Он видел, что хотя она и старше его, но она прекрасна, величественна. Доброта ее души, мягкость характера и сдержанность были ею уже доказаны на опыте. Но он все еще рассуждал, все еще хотел большего.
«Что же? – думал он. – Разумовский может в самом деле идти в монастырь. Ему могут предоставить все льготы, все удобства, удовлетворить все его желания. Его монашество может быть только номинальным. А я могу стать в глазах ее столь нравственным, наконец, столь почтительным, что она признает соответственным, чтобы я занял его положение. Надеюсь, что это будет достойно рода князей Зацепиных, хотя я займу это положение после какого-то Разумовского. Да, после… но я будут не тем, чем был он!»
Полный этих мыслей, он воротился из дворца уже не рано. Был час одиннадцатый ночи. Он обедал у государыни и был осчастливлен ее особой доверенностью.

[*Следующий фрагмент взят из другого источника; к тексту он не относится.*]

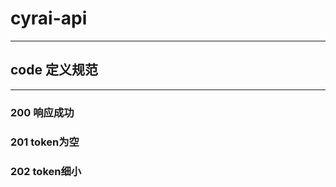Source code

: # cyrai-api

------



## code 定义规范

------



###    	200	响应成功

### 		201	token为空

### 		202	token细小

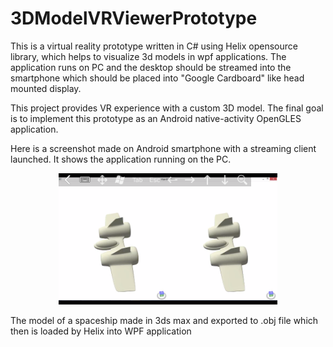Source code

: # 3DModelVRViewerPrototype

This is a virtual reality prototype written in C# using Helix opensource library, which helps to visualize 3d models in wpf applications.
The application runs on PC and the desktop should be streamed into the smartphone which should be placed into "Google Cardboard" like head mounted display.

This project provides VR experience with a custom 3D model. The final goal is to implement this prototype as an Android native-activity OpenGLES application.

Here is a screenshot made on Android smartphone with a streaming client launched. It shows the application running on the PC.  

<p align="center">
  <img src="VirtualRealitySpaceShipConstructor.png" width="350"/>
</p>

The model of a spaceship made in 3ds max and exported to .obj file which then is loaded by Helix into WPF application
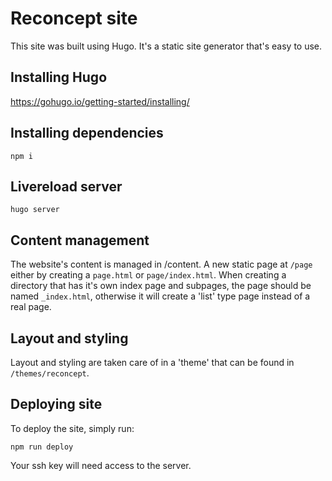 # Reconcept site

This site was built using Hugo. It's a static site generator that's easy to use.

## Installing Hugo

https://gohugo.io/getting-started/installing/

## Installing dependencies

`npm i`

## Livereload server

`hugo server`

## Content management

The website's content is managed in /content. A new static page at `/page` either by creating a `page.html` or `page/index.html`. When creating a directory that has it's own index page and subpages, the page should be named `_index.html`, otherwise it will create a 'list' type page instead of a real page.

## Layout and styling

Layout and styling are taken care of in a 'theme' that can be found in `/themes/reconcept`.

## Deploying site

To deploy the site, simply run:

`npm run deploy`

Your ssh key will need access to the server.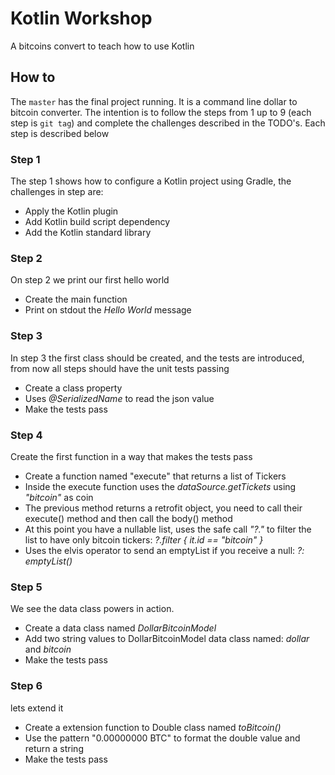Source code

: # Kotlin Workshop

A bitcoins convert to teach how to use Kotlin

## How to

The `master` has the final project running. It is a command line dollar to bitcoin converter. The intention is to follow the steps from 1 up to 9 (each step is `git tag`) and complete the challenges described in the TODO's. Each step is described below

### Step 1

The step 1 shows how to configure a Kotlin project using Gradle, the challenges in step are:

- Apply the Kotlin plugin
- Add Kotlin build script dependency
- Add the Kotlin standard library

### Step 2

On step 2 we print our first hello world

- Create the main function
- Print on stdout the *Hello World* message

### Step 3

In step 3 the first class should be created, and the tests are introduced, from now all steps should have the unit tests passing

- Create a class property
- Uses *@SerializedName* to read the json value
- Make the tests pass

### Step 4

Create the first function in a way that makes the tests pass

- Create a function named "execute" that returns a list of Tickers
- Inside the execute function uses the *dataSource.getTickets* using *"bitcoin"* as coin
- The previous method returns a retrofit object, you need to call their execute() method and then call the body() method
- At this point you have a nullable list, uses the safe call *"?."* to filter the list to have only bitcoin tickers: *?.filter { it.id == "bitcoin" }*
- Uses the elvis operator to send an emptyList if you receive a null: *?: emptyList()*

### Step 5

We see the data class powers in action.

- Create a data class named *DollarBitcoinModel*
- Add two string values to DollarBitcoinModel data class named: *dollar* and *bitcoin*
- Make the tests pass

### Step 6

lets extend it

- Create a extension function to Double class named *toBitcoin()*
- Use the pattern "0.00000000 BTC" to format the double value and return a string
- Make the tests pass
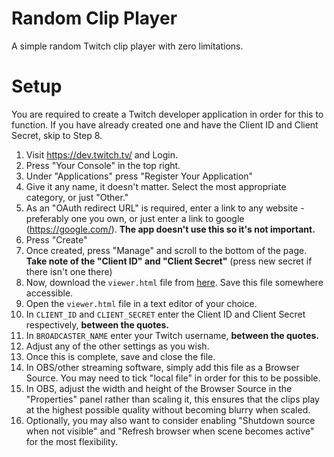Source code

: # Random Clip Player
A simple random Twitch clip player with zero limitations.

# Setup
You are required to create a Twitch developer application in order for this to function.
If you have already created one and have the Client ID and Client Secret, skip to Step 8.

1. Visit https://dev.twitch.tv/ and Login.
2. Press "Your Console" in the top right.
3. Under "Applications" press "Register Your Application"
4. Give it any name, it doesn't matter. Select the most appropriate category, or just "Other."
5. As an "OAuth redirect URL" is required, enter a link to any website - preferably one you own, or just enter a link to google (https://google.com/). **The app doesn't use this so it's not important.**
6. Press "Create"
7. Once created, press "Manage" and scroll to the bottom of the page. **Take note of the "Client ID" and "Client Secret"** (press new secret if there isn't one there)
8. Now, download the `viewer.html` file from [here](https://github.com/ShaderWave/RandomClipPlayer/releases/latest). Save this file somewhere accessible.
9. Open the `viewer.html` file in a text editor of your choice.
10. In `CLIENT_ID` and `CLIENT_SECRET` enter the Client ID and Client Secret respectively, **between the quotes.**
11. In `BROADCASTER_NAME` enter your Twitch username, **between the quotes.**
12. Adjust any of the other settings as you wish.
13. Once this is complete, save and close the file.
14. In OBS/other streaming software, simply add this file as a Browser Source. You may need to tick "local file" in order for this to be possible.
15. In OBS, adjust the width and height of the Browser Source in the "Properties" panel rather than scaling it, this ensures that the clips play at the highest possible quality without becoming blurry when scaled.
16. Optionally, you may also want to consider enabling "Shutdown source when not visible" and "Refresh browser when scene becomes active" for the most flexibility.
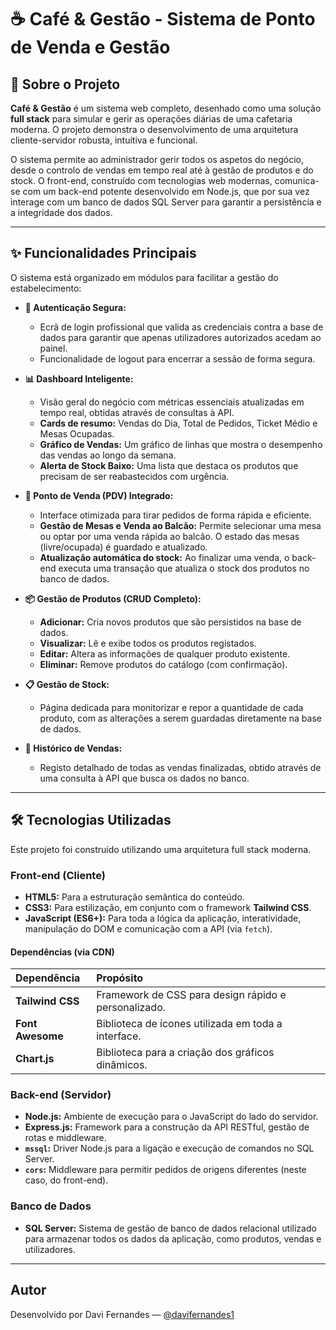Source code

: # ☕ Café & Gestão - Sistema de Ponto de Venda e Gestão

## 📖 Sobre o Projeto

**Café & Gestão** é um sistema web completo, desenhado como uma solução **full stack** para simular e gerir as operações diárias de uma cafetaria moderna. O projeto demonstra o desenvolvimento de uma arquitetura cliente-servidor robusta, intuitiva e funcional.

O sistema permite ao administrador gerir todos os aspetos do negócio, desde o controlo de vendas em tempo real até à gestão de produtos e do stock. O front-end, construído com tecnologias web modernas, comunica-se com um back-end potente desenvolvido em Node.js, que por sua vez interage com um banco de dados SQL Server para garantir a persistência e a integridade dos dados.

---

## ✨ Funcionalidades Principais

O sistema está organizado em módulos para facilitar a gestão do estabelecimento:

* **🔐 Autenticação Segura:**
    * Ecrã de login profissional que valida as credenciais contra a base de dados para garantir que apenas utilizadores autorizados acedam ao painel.
    * Funcionalidade de logout para encerrar a sessão de forma segura.

* **📊 Dashboard Inteligente:**
    * Visão geral do negócio com métricas essenciais atualizadas em tempo real, obtidas através de consultas à API.
    * **Cards de resumo:** Vendas do Dia, Total de Pedidos, Ticket Médio e Mesas Ocupadas.
    * **Gráfico de Vendas:** Um gráfico de linhas que mostra o desempenho das vendas ao longo da semana.
    * **Alerta de Stock Baixo:** Uma lista que destaca os produtos que precisam de ser reabastecidos com urgência.

* **🛒 Ponto de Venda (PDV) Integrado:**
    * Interface otimizada para tirar pedidos de forma rápida e eficiente.
    * **Gestão de Mesas e Venda ao Balcão:** Permite selecionar uma mesa ou optar por uma venda rápida ao balcão. O estado das mesas (livre/ocupada) é guardado e atualizado.
    * **Atualização automática do stock:** Ao finalizar uma venda, o back-end executa uma transação que atualiza o stock dos produtos no banco de dados.

* **📦 Gestão de Produtos (CRUD Completo):**
    * **Adicionar:** Cria novos produtos que são persistidos na base de dados.
    * **Visualizar:** Lê e exibe todos os produtos registados.
    * **Editar:** Altera as informações de qualquer produto existente.
    * **Eliminar:** Remove produtos do catálogo (com confirmação).

* **📋 Gestão de Stock:**
    * Página dedicada para monitorizar e repor a quantidade de cada produto, com as alterações a serem guardadas diretamente na base de dados.

* **📜 Histórico de Vendas:**
    * Registo detalhado de todas as vendas finalizadas, obtido através de uma consulta à API que busca os dados no banco.

---

## 🛠️ Tecnologias Utilizadas

Este projeto foi construído utilizando uma arquitetura full stack moderna.

### **Front-end (Cliente)**
* **HTML5:** Para a estruturação semântica do conteúdo.
* **CSS3:** Para estilização, em conjunto com o framework **Tailwind CSS**.
* **JavaScript (ES6+):** Para toda a lógica da aplicação, interatividade, manipulação do DOM e comunicação com a API (via `fetch`).

#### **Dependências (via CDN)**

| Dependência | Propósito |
| :--- | :--- |
| **Tailwind CSS** | Framework de CSS para design rápido e personalizado. |
| **Font Awesome** | Biblioteca de ícones utilizada em toda a interface. |
| **Chart.js** | Biblioteca para a criação dos gráficos dinâmicos. |


### **Back-end (Servidor)**
* **Node.js:** Ambiente de execução para o JavaScript do lado do servidor.
* **Express.js:** Framework para a construção da API RESTful, gestão de rotas e middleware.
* **`mssql`:** Driver Node.js para a ligação e execução de comandos no SQL Server.
* **`cors`:** Middleware para permitir pedidos de origens diferentes (neste caso, do front-end).

### **Banco de Dados**
* **SQL Server:** Sistema de gestão de banco de dados relacional utilizado para armazenar todos os dados da aplicação, como produtos, vendas e utilizadores.

---
## Autor
Desenvolvido por Davi Fernandes — [@davifernandes1](https://github.com/davifernandes1)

– Я не знаю почему, но я не могу ничего скрывать от вас, князь! – сказала она и рассказала ему эпизод своей жизни с Шубиным.
Мягкость характера и душевная доброта ее всего осязательнее выяснилась перед ним в этом рассказе; вместе с тем выяснилась и ее глубокая к нему преданность. Возвратясь домой, он думал обо всем этом, разбирал каждое слово, интонацию ее голоса. В это время вошел его камердинер-француз и доложил, что его просит позволения видеть одна дама.
– Дама! Какая дама?
Нужно сказать, что это было в Москве, куда приезжала государыня нередко. Она любила Москву. Дом, оставленный князю Андрею Васильевичу дядей, стоял у Никитских ворот и был окружен садами.
– Какая дама?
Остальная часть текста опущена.